Task instructions:
The answer is an exact repetition of every entry, with all images left out.

Data provided:
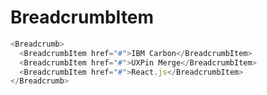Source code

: # BreadcrumbItem

```javascript
<Breadcrumb>
  <BreadcrumbItem href="#">IBM Carbon</BreadcrumbItem>
  <BreadcrumbItem href="#">UXPin Merge</BreadcrumbItem>
  <BreadcrumbItem href="#">React.js</BreadcrumbItem>
</Breadcrumb>
```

Answer for the task:
Source code

: # BreadcrumbItem

```javascript
<Breadcrumb>
  <BreadcrumbItem href="#">IBM Carbon</BreadcrumbItem>
  <BreadcrumbItem href="#">UXPin Merge</BreadcrumbItem>
  <BreadcrumbItem href="#">React.js</BreadcrumbItem>
</Breadcrumb>
```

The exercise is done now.